Exercise requirements: An exact copy of the entries below is required, with all pictures removed.

*** Record set Section Begins ***

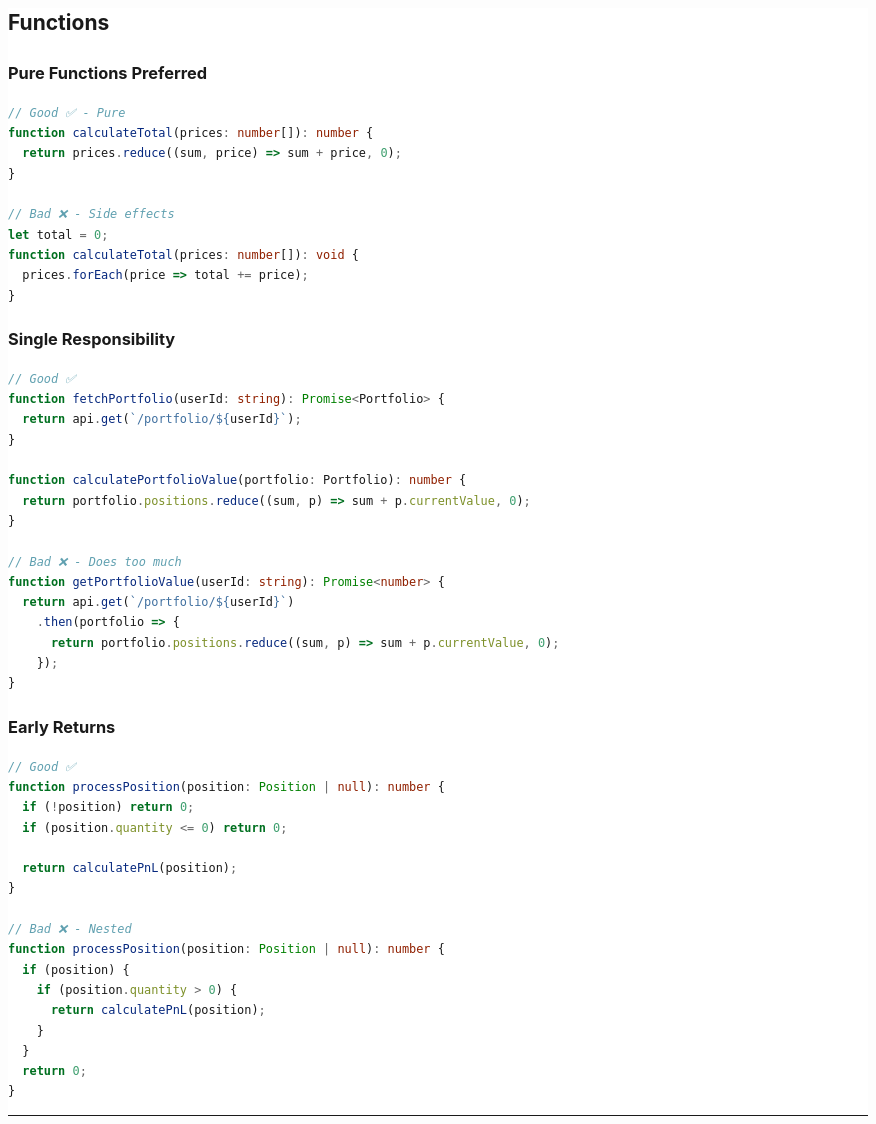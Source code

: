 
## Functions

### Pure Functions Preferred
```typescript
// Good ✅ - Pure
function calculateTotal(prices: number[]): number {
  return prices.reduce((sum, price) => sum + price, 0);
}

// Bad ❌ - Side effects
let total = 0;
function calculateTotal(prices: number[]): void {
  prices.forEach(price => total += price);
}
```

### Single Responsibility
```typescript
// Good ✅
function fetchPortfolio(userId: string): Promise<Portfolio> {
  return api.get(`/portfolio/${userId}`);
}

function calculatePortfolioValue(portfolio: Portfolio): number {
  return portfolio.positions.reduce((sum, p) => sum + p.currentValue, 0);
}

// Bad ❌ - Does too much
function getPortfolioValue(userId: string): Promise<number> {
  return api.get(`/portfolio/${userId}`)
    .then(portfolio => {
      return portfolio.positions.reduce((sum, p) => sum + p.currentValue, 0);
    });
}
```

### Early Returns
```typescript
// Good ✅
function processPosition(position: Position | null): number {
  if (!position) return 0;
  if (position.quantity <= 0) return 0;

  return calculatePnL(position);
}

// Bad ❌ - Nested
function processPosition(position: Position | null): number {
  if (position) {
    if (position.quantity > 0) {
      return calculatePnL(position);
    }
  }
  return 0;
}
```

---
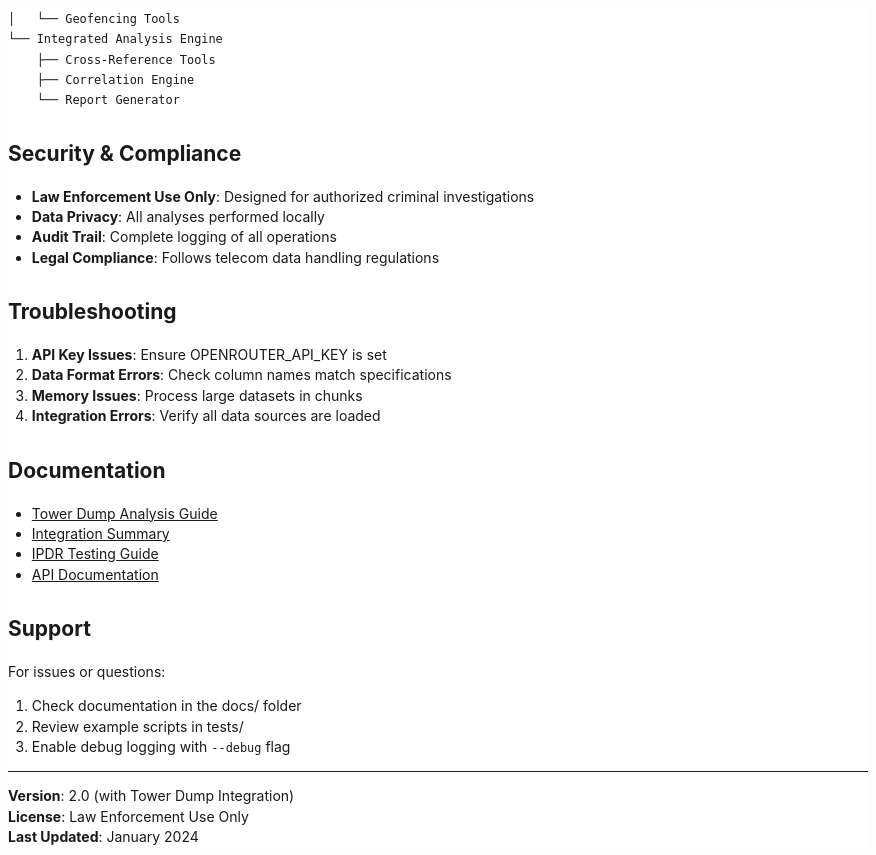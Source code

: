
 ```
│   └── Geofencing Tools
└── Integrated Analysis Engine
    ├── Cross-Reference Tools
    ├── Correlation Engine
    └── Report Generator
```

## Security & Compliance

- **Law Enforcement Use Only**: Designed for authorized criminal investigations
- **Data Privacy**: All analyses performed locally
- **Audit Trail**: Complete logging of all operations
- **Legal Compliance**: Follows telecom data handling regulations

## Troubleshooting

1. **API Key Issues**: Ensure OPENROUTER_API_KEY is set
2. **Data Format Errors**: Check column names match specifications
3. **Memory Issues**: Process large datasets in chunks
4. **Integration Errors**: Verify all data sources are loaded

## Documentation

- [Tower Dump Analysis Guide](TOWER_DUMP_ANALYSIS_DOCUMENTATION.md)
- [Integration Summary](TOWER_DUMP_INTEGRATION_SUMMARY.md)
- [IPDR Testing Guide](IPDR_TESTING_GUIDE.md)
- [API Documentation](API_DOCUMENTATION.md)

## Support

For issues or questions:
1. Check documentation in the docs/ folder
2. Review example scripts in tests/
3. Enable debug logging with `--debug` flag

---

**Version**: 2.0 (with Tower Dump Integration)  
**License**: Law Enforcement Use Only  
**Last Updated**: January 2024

*** Record set Section Ends ***

Solution to the exercise:
Source code

: 
## Functions

### Pure Functions Preferred
```typescript
// Good ✅ - Pure
function calculateTotal(prices: number[]): number {
  return prices.reduce((sum, price) => sum + price, 0);
}

// Bad ❌ - Side effects
let total = 0;
function calculateTotal(prices: number[]): void {
  prices.forEach(price => total += price);
}
```

### Single Responsibility
```typescript
// Good ✅
function fetchPortfolio(userId: string): Promise<Portfolio> {
  return api.get(`/portfolio/${userId}`);
}

function calculatePortfolioValue(portfolio: Portfolio): number {
  return portfolio.positions.reduce((sum, p) => sum + p.currentValue, 0);
}

// Bad ❌ - Does too much
function getPortfolioValue(userId: string): Promise<number> {
  return api.get(`/portfolio/${userId}`)
    .then(portfolio => {
      return portfolio.positions.reduce((sum, p) => sum + p.currentValue, 0);
    });
}
```

### Early Returns
```typescript
// Good ✅
function processPosition(position: Position | null): number {
  if (!position) return 0;
  if (position.quantity <= 0) return 0;

  return calculatePnL(position);
}

// Bad ❌ - Nested
function processPosition(position: Position | null): number {
  if (position) {
    if (position.quantity > 0) {
      return calculatePnL(position);
    }
  }
  return 0;
}
```

---
Source code

:
 ```
│   └── Geofencing Tools
└── Integrated Analysis Engine
    ├── Cross-Reference Tools
    ├── Correlation Engine
    └── Report Generator
```

## Security & Compliance

- **Law Enforcement Use Only**: Designed for authorized criminal investigations
- **Data Privacy**: All analyses performed locally
- **Audit Trail**: Complete logging of all operations
- **Legal Compliance**: Follows telecom data handling regulations

## Troubleshooting

1. **API Key Issues**: Ensure OPENROUTER_API_KEY is set
2. **Data Format Errors**: Check column names match specifications
3. **Memory Issues**: Process large datasets in chunks
4. **Integration Errors**: Verify all data sources are loaded

## Documentation

- [Tower Dump Analysis Guide](TOWER_DUMP_ANALYSIS_DOCUMENTATION.md)
- [Integration Summary](TOWER_DUMP_INTEGRATION_SUMMARY.md)
- [IPDR Testing Guide](IPDR_TESTING_GUIDE.md)
- [API Documentation](API_DOCUMENTATION.md)

## Support

For issues or questions:
1. Check documentation in the docs/ folder
2. Review example scripts in tests/
3. Enable debug logging with `--debug` flag

---

**Version**: 2.0 (with Tower Dump Integration)  
**License**: Law Enforcement Use Only  
**Last Updated**: January 2024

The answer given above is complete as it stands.